> [Your assignment]: A line belongs in the answer only if it contains the word "when"; copy every such line from the listing below.

═════ Extracted entries

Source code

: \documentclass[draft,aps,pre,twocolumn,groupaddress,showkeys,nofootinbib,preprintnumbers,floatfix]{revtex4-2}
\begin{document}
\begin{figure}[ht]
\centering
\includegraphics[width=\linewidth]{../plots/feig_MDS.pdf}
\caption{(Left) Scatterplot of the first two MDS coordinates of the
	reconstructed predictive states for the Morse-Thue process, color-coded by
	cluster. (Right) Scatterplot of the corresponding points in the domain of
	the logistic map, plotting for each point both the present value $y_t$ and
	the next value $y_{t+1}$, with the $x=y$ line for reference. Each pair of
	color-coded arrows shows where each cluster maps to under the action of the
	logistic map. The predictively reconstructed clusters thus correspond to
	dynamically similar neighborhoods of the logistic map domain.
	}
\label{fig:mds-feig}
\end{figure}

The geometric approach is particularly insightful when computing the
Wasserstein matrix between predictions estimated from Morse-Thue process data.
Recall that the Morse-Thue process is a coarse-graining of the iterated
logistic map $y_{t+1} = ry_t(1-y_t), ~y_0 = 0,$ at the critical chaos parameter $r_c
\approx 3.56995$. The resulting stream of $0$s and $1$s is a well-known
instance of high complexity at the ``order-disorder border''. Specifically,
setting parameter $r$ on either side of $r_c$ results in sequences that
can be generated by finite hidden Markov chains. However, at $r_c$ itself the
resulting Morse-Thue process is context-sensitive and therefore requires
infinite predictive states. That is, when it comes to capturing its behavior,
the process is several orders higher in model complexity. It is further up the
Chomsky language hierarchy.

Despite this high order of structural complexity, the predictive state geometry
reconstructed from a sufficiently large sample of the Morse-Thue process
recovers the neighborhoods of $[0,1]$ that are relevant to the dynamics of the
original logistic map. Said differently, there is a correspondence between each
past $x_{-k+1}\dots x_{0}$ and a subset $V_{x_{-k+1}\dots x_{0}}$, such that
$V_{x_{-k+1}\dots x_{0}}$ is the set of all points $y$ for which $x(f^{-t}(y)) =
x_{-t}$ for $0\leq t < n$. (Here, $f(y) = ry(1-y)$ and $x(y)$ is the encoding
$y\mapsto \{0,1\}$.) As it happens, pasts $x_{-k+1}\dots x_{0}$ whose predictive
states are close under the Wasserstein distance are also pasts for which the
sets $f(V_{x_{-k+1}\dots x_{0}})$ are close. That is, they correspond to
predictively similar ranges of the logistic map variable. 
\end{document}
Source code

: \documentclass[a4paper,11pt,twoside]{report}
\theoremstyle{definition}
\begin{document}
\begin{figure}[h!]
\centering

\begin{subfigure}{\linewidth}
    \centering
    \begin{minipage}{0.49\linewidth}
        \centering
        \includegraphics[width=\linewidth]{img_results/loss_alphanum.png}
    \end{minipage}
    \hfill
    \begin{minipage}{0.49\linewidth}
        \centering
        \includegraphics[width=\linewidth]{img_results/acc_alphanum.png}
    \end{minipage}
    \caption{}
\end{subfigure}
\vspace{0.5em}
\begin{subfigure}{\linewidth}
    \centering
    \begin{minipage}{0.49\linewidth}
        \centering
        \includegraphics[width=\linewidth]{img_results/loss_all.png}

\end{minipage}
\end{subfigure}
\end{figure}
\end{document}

══════════

> [Answer space]:
The geometric approach is particularly insightful when computing the
infinite predictive states. That is, when it comes to capturing its behavior,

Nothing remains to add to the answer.